Idée fausse : "La violence conjugale empire avec le temps… ou les limites du schéma-type"
- Laurent Puech
- 15 déc. 2019
- 4 min de lecture
[Ce post est un extrait de mon article Violence conjugale : des idées reçues qui parasitent le positionnement professionnel, paru dans la Revue Française de Service Social, n°239, 4ème trimestre 2010. Il reste d'actualité en 2019. J'ai procédé à quelques réactualisations de sa rédaction. Retrouvez en fin du post les liens vers les autres extraits de cet article]
Idée n°4 : La violence conjugale empire avec le temps… ou les limites du schéma-type
Lors d’une réunion, une collègue m’indiquait que lorsqu’elle recevait une femme l’informant qu’elle avait été victime d’une agression par son conjoint, elle lui conseillait systématiquement de partir car cela ne pouvait que progresser jusqu’au drame. Je comprends cette collègue. Il est souvent fait référence au « cycle de la violence » pour sensibiliser à la question des violences conjugales. On trouve ce cycle présenté de manières diverses selon les sources. Voici les 4 phases présentées par SOS Femmes sur son site internet [1] :
La phase d’escalade des tensions correspond à une période durant laquelle les agressions psychologiques puis verbales apparaissent. Elle précède souvent la phase d’explosion de la violence physique après laquelle la victime peut être terrorisée et en état de choc. Vient ensuite la phase de rémission, où le partenaire cherche à se faire pardonner, puis celle de la « lune de miel » où la victime redécouvre un partenaire calme et prévenant. Puis revient la phase d’escalade des tensions…
SOS Femmes nous prévient : « La violence conjugale se développe à travers des cycles dont l'intensité et la fréquence augmentent avec le temps. » Le caractère affirmatif de cette phrase ne laisse pas le choix. Inexorablement, dans tous les cas, le cycle recommence et la situation se dégrade. C’est pourtant en grande partie inexact ! Cette situation existe bel et bien, mais elle n’est pas la seule évolution possible.
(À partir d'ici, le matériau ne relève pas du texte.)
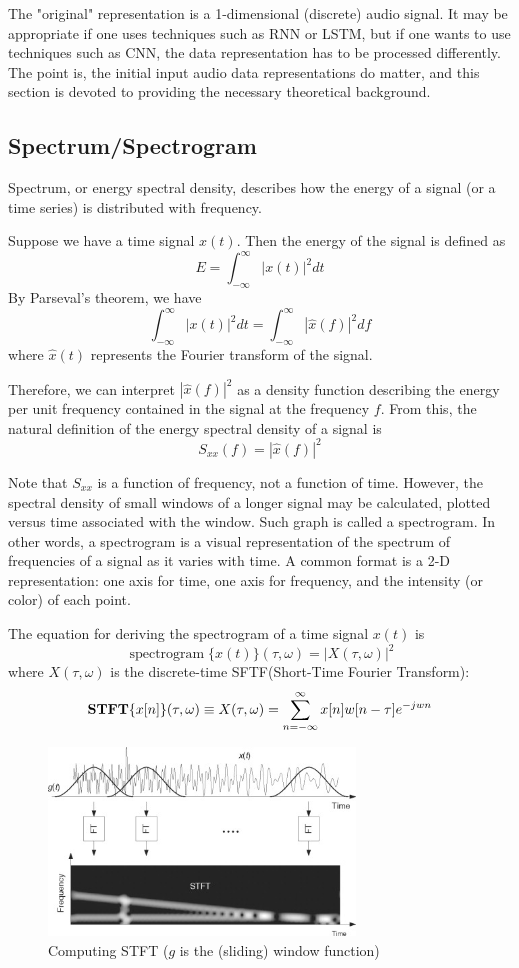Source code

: \documentclass{article}
\DeclareMathOperator{\spectrogram}{spectrogram}
\theoremstyle{plain}
\theoremstyle{definition}
\theoremstyle{remark}
\begin{document}
	The "original" representation is a 1-dimensional (discrete) audio signal.
	It may be appropriate if one uses techniques such as RNN or LSTM, but if one wants to use techniques such as CNN, the data representation has to be processed differently.
	The point is, the initial input audio data representations do matter, and this section is devoted to providing the necessary theoretical background.
	
	
\subsection{Spectrum/Spectrogram}
	Spectrum, or energy spectral density, describes how the energy of a signal (or a time series) is distributed with frequency.
	
	Suppose we have a time signal $x(t)$. Then the energy of the signal is defined as
	$$E = \int_{-\infty}^\infty |x(t)|^2 dt$$
	By Parseval's theorem, we have
	$$\int_{-\infty}^\infty |x(t)|^2 dt = \int_{-\infty}^\infty |\hat{x}(f)|^2 df$$
	where $\hat{x}(t)$ represents the Fourier transform of the signal.
	
	Therefore, we can interpret $|\hat{x}(f)|^2$ as a density function describing the energy per unit frequency contained in the signal at the frequency $f$.
	From this, the natural definition of the energy spectral density of a signal is
	$$S_{xx}(f) = |\hat{x}(f)|^2$$
	
	Note that $S_{xx}$ is a function of frequency, not a function of time.
	However, the spectral density of small windows of a longer signal may be calculated, plotted versus time associated with the window. Such graph is called a spectrogram.
	In other words, a spectrogram is a visual representation of the spectrum of frequencies of a signal as it varies with time.
	A common format is a 2-D representation: one axis for time, one axis for frequency, and the intensity (or color) of each point.
	
	The equation for deriving the spectrogram of a time signal $x(t)$ is
	$$\spectrogram \{x(t)\} (\tau, \omega) = |X(\tau, \omega)|^2$$
	where $X(\tau, \omega)$ is the discrete-time SFTF(Short-Time Fourier Transform):
	$${\bf STFT}\{x[n]\}(\tau, \omega) \equiv X(\tau, \omega) = \sum_{n = -\infty}^\infty x[n] w[n - \tau] e^{-jwn}$$

\begin{figure}[hbt!]
\includegraphics[height=5cm]{fig1.jpg}
    \centering
    \caption{Computing STFT ($g$ is the (sliding) window function)}
\end{figure}	
\end{document}
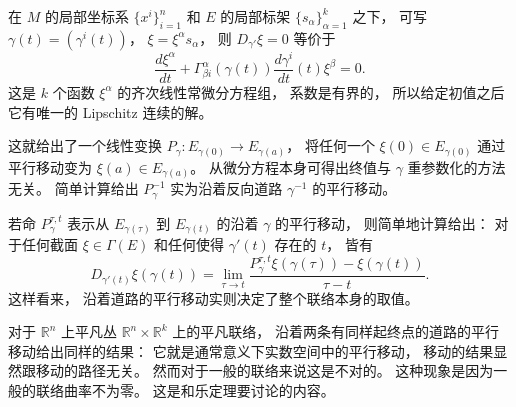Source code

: 在 $M$ 的局部坐标系 $\{x^i\}_{i=1}^n$ 和 $E$ 的局部标架 $\{s_{\alpha}\}_{\alpha=1}^k$ 之下， 可写 $\gamma(t)=(\gamma^i(t))$， $\xi=\xi^\alpha s_\alpha$， 则 $D_{\gamma'}\xi=0$ 等价于
$$
\frac{d\xi^\alpha}{dt}+\Gamma_{\beta i}^\alpha(\gamma(t))\frac{d\gamma^i}{dt}(t)\xi^\beta=0.
$$
这是 $k$ 个函数 $\xi^\alpha$ 的齐次线性常微分方程组， 系数是有界的， 所以给定初值之后它有唯一的 Lipschitz 连续的解。 

这就给出了一个线性变换 $P_{\gamma}:E_{\gamma(0)}\to E_{\gamma(a)}$， 将任何一个 $\xi(0)\in E_{\gamma(0)}$ 通过平行移动变为 $\xi(a)\in E_{\gamma(a)}$。 从微分方程本身可得出终值与 $\gamma$ 重参数化的方法无关。 简单计算给出 $P_\gamma^{-1}$ 实为沿着反向道路 $\gamma^{-1}$ 的平行移动。 

若命 $P_\gamma^{\tau,t}$ 表示从 $E_{\gamma(\tau)}$ 到 $E_{\gamma(t)}$ 的沿着 $\gamma$ 的平行移动， 则简单地计算给出： 对于任何截面 $\xi\in\Gamma(E)$ 和任何使得 $\gamma'(t)$ 存在的 $t$， 皆有
$$
D_{\gamma'(t)}\xi(\gamma(t))=\lim_{\tau\to t}\frac{P_\gamma^{\tau,t}\xi(\gamma(\tau))-\xi(\gamma(t))}{\tau-t}.
$$
这样看来， 沿着道路的平行移动实则决定了整个联络本身的取值。

对于 $\mathbb{R}^n$ 上平凡丛 $\mathbb{R}^n\times\mathbb{R}^k$ 上的平凡联络， 沿着两条有同样起终点的道路的平行移动给出同样的结果： 它就是通常意义下实数空间中的平行移动， 移动的结果显然跟移动的路径无关。 然而对于一般的联络来说这是不对的。 这种现象是因为一般的联络曲率不为零。 这是和乐定理要讨论的内容。
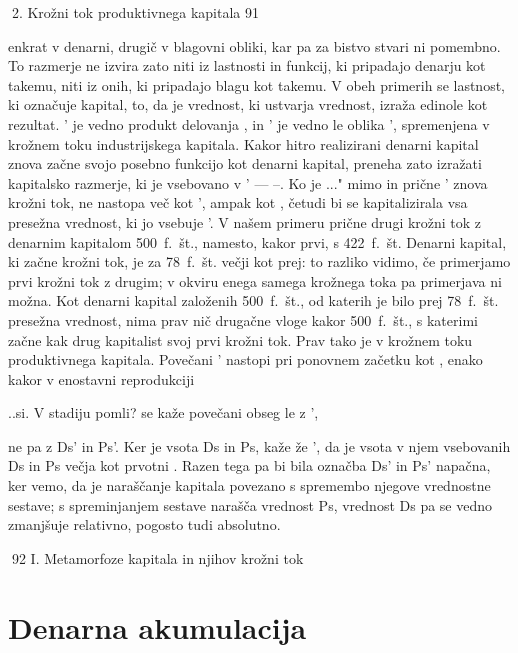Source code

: \documentclass[kapital_02.tex]{subfiles}
\begin{document}
2. Krožni tok produktivnega kapitala 91



 enkrat v denarni, drugič v blagovni obliki, kar pa za bistvo stvari ni pomembno. To razmerje ne izvira zato niti iz lastnosti in funkcij, ki pripadajo denarju kot takemu, niti iz onih, ki pripadajo blagu kot takemu. V obeh primerih se lastnost, ki označuje kapital, to, da je vrednost, ki ustvarja vrednost, izraža edinole kot rezultat. \KPEB' je vedno produkt delovanja \KPEP, in \KPED' je vedno le oblika \KPEB', spremenjena v krožnem toku industrijskega kapitala. Kakor hitro realizirani denarni kapital znova začne svojo posebno funkcijo kot denarni kapital, preneha zato izražati kapitalsko razmerje, ki je vsebovano v \KPED' — \KPED --\KPEd. Ko je \KPED...\KPED" mimo in prične \KPED' znova krožni tok, ne nastopa več kot \KPED', ampak kot \KPED, četudi bi se kapitalizirala vsa presežna vrednost, ki jo vsebuje \KPED'. V našem primeru prične drugi krožni tok z denarnim kapitalom 500~f.~št., namesto, kakor prvi, s 422~f.~št. Denarni kapital, ki začne krožni tok, je za 78~f.~št. večji kot prej: to razliko vidimo, če primerjamo prvi krožni tok z drugim; v okviru enega samega krožnega toka pa primerjava ni možna. Kot denarni kapital založenih 500~f.~št., od katerih je bilo prej 78~f.~št. presežna vrednost, nima prav nič drugačne vloge kakor 500~f.~št., s katerimi začne kak drug kapitalist svoj prvi krožni tok. Prav tako je v krožnem toku produktivnega kapitala. Povečani \KPEP' nastopi pri ponovnem začetku kot \KPEP, enako kakor \KPEP v enostavni reprodukciji

\KPEP..si. V stadiju pomli? se kaže povečani obseg le z \KPEB',

ne pa z Ds' in Ps'. Ker je \KPEB vsota Ds in Ps, kaže že \KPEB', da je vsota v njem vsebovanih Ds in Ps večja kot prvotni \KPEP. Razen tega pa bi bila označba Ds' in Ps' napačna, ker vemo, da je naraščanje kapitala povezano s spremembo njegove vrednostne sestave; s spreminjanjem sestave narašča vrednost Ps, vrednost Ds pa se vedno zmanjšuje relativno, pogosto tudi absolutno.



92 I. Metamorfoze kapitala in njihov krožni tok



\section{Denarna akumulacija}
\end{document}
De nombreuses autres existent. Ainsi, dans certains cas, il ne se produira aucun acte d’agression physique, mais uniquement de la violence psychologique. Dans d’autres, une agression physique va intervenir alors que rien ne le laisse présager. Le caractère imprévisible crée ainsi une tension et crainte permanente. Dans d’autres situations encore, il y a eu une fois une agression physique. Son souvenir est tel que l’auteur n’a plus à passer à l’acte, la victime usant de stratégies diverses pour ne plus subir cette violence mais vivant dans une situation de terreur chronique. Et d’autres situations encore existent. Il n’y a pas de schéma unique mais quantité de déclinaisons possibles. C'est d'ailleurs ce que précise la page de SOS Femmes : "Cette description des cycles de la violence a été réalisée à partir d'études : elle est nécessairement générale et votre situation personnelle peut vous paraître différente." Néanmoins, la dynamique de la violence et son accentuation/aggravation ne sont pas remises en cause.
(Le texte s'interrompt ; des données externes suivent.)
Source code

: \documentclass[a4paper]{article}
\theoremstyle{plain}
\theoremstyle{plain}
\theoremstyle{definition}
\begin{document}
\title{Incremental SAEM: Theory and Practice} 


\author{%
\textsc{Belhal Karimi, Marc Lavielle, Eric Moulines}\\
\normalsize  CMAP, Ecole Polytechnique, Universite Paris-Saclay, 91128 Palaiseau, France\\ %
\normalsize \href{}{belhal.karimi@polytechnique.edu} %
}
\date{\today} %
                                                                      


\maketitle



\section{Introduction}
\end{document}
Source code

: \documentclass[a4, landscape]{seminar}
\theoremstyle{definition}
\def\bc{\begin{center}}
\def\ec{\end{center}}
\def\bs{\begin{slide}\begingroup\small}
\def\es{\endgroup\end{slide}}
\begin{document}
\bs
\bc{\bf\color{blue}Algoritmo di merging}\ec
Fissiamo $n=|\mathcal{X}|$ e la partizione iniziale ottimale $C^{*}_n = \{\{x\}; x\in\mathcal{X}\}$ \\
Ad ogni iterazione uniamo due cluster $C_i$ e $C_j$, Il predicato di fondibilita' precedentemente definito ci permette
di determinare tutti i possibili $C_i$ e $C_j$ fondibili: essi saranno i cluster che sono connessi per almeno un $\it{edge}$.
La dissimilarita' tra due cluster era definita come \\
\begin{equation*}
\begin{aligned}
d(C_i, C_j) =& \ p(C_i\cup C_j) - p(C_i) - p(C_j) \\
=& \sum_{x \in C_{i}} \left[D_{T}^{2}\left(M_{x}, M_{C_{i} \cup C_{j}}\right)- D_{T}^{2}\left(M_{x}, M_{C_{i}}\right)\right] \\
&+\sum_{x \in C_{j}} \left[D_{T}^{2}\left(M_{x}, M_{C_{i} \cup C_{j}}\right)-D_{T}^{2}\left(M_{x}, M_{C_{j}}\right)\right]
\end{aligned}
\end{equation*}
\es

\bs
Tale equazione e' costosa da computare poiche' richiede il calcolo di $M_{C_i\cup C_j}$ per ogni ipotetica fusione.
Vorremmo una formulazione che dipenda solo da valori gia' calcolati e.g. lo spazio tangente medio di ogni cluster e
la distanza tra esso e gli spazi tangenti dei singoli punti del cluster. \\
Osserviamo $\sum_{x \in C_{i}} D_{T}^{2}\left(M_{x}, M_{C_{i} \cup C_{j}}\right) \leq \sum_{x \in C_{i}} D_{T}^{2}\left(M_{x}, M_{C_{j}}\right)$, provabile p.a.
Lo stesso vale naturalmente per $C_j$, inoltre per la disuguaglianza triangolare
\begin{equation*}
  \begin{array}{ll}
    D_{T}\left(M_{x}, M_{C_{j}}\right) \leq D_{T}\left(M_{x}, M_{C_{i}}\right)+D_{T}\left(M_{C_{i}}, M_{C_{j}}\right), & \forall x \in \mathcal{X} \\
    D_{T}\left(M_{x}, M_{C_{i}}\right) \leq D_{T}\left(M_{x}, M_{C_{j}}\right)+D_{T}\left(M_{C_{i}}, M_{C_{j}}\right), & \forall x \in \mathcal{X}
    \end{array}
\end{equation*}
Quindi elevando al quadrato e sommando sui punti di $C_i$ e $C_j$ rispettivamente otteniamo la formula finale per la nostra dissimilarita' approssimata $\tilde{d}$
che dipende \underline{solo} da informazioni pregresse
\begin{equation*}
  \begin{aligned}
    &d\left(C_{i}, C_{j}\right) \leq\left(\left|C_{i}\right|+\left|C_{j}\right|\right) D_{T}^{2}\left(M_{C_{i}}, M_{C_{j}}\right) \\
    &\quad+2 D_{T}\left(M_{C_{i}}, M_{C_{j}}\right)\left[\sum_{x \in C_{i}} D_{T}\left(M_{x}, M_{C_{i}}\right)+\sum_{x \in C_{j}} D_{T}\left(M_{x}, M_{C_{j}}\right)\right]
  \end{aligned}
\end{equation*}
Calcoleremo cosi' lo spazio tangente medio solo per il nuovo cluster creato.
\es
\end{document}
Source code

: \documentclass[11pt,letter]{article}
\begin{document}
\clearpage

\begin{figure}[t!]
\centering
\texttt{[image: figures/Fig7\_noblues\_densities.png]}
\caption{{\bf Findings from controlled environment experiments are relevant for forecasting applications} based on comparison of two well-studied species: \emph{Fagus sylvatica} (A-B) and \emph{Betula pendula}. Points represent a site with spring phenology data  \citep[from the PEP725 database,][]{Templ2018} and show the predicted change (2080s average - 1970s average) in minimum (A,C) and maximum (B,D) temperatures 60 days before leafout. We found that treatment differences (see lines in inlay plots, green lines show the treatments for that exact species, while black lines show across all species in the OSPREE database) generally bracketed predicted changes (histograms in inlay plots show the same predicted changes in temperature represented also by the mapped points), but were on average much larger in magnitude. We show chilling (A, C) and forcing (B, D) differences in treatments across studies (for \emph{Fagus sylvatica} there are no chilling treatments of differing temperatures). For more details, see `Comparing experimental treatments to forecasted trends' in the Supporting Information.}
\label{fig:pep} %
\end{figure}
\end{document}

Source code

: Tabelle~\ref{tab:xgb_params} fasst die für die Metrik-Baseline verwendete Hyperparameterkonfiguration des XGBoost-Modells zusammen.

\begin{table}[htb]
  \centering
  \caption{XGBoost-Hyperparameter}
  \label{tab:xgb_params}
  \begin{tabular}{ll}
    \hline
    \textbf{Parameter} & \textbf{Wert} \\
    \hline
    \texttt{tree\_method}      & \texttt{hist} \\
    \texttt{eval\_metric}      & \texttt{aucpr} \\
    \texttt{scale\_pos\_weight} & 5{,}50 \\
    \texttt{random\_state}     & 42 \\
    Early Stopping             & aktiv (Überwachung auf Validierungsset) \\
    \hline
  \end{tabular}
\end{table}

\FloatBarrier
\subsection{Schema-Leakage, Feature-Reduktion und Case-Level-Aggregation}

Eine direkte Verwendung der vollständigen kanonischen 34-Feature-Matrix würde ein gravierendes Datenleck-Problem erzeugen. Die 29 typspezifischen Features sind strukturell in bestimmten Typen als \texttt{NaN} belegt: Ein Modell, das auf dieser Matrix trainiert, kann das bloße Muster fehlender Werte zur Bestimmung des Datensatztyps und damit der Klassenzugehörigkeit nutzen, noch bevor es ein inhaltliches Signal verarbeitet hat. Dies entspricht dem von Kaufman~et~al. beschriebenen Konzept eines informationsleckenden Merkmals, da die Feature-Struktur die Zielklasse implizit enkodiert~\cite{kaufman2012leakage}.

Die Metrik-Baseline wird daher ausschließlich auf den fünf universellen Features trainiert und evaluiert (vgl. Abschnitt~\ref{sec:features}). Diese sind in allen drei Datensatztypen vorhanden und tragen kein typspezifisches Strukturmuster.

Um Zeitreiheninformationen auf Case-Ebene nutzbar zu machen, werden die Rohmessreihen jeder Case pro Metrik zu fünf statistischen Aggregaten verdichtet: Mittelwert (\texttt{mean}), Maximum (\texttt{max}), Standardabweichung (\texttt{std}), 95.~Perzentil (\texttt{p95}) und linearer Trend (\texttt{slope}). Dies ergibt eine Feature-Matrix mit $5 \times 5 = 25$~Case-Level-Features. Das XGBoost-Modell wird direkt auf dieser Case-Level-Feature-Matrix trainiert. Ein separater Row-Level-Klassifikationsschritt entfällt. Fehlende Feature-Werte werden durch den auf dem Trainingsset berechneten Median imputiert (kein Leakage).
Cependant, ce cycle est utile pour le professionnel qui en connaît les limites. Il permet rapidement de repérer si nous sommes dans ce cas de figure à 4 phases ou si nous sommes dans une forme autre. Si nous sommes dans ce cycle, il constitue un support donnant une « grille de lecture » à la victime, voire à l’auteur. Cela peut aider à prendre conscience, à mesurer la répétition, à évaluer s’il y a progression (raccourcissement ou allongement du délai entre deux explosions de violences, acte unique ou répétition)…
Il convient d'avoir aussi en tête des données critiques de cette description en cycle s'amplifiant irrémédiablement dans le temps.
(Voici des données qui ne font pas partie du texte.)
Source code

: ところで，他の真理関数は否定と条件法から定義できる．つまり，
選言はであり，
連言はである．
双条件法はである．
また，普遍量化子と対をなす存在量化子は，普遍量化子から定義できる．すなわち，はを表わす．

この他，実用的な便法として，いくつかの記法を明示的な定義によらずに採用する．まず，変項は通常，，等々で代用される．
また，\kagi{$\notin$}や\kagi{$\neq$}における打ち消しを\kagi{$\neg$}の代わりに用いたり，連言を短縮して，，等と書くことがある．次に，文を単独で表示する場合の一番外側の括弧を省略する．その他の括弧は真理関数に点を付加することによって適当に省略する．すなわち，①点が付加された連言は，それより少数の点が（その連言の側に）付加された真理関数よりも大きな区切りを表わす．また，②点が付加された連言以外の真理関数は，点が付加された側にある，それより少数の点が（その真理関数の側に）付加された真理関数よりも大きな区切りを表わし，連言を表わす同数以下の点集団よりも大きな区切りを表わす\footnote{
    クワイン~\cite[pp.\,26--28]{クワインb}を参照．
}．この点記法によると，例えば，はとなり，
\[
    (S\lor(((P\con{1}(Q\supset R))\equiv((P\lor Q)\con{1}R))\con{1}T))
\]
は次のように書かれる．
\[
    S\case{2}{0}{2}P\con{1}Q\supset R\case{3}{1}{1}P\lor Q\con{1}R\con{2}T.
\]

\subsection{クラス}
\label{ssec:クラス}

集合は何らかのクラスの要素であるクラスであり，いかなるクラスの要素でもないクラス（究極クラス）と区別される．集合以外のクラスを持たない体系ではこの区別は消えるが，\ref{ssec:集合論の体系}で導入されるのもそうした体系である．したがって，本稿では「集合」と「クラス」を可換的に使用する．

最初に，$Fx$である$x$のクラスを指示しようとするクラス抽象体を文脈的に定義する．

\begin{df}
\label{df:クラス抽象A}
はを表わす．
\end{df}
Cet outil, qui apparaît comme simplement descriptif et donc objectif, propose une lecture intéressante mais parfois simplificatrice. Sa vulgarisation sans réserve a entrainé un biais important : à partir du moment où le descriptif fait par la personne ressemble à une ou plusieurs des phases, il est facile de penser que l'on a compris la situation. Ce contexte est favorable à un enchaînement du type : violence conjugale, donc emprise, donc victime qu'il faut séparer de l'auteur en la convaincant de l'évolution dramatique comme inscrite dans son futur. Si les pratiques qui en découlent sont multiples (tentative de convaincre, usage de la peur voire de la menace, compassion ou substitution, etc.), elles semblent trop souvent avoir un même objectif : la séparation avant que le drame absolue survienne, car le cycle de la violence prédit le pire, toujours, forcément, faussement. Et pour éviter cette issue, certain.e.s peuvent se montrer brut.ales.aux envers la personne qui a besoin de soutien... Après tout, lorsque l'on pense faire le bien de la personne, voire la sauver, on peut utiliser la brutalité à son encontre, non ? Ben, non, justement. Non.
[1] http://www.sosfemmes.com/violences/violences_cycles.htm. Ce site des informations utiles pour le professionnel. Il apparaît que les auteures du site ont fait le choix de pages courtes, obligeant à des simplifications, ce qui est d'ailleurs indiqué en avertissement. La sensibilisation y gagne, la rigueur peut y perdre.
Retrouvez les autres posts extraits de mon article Violence conjugale : des idées reçues qui parasitent le positionnement professionnel, paru dans la Revue Française de Service Social, n°239, 4ème trimestre 2010 :
Idée fausse 1 : "Toute violence au sein du couple est de la violence conjugale…"
Idée fausse 2 : "Violence conjugale égale violence faite aux femmes…"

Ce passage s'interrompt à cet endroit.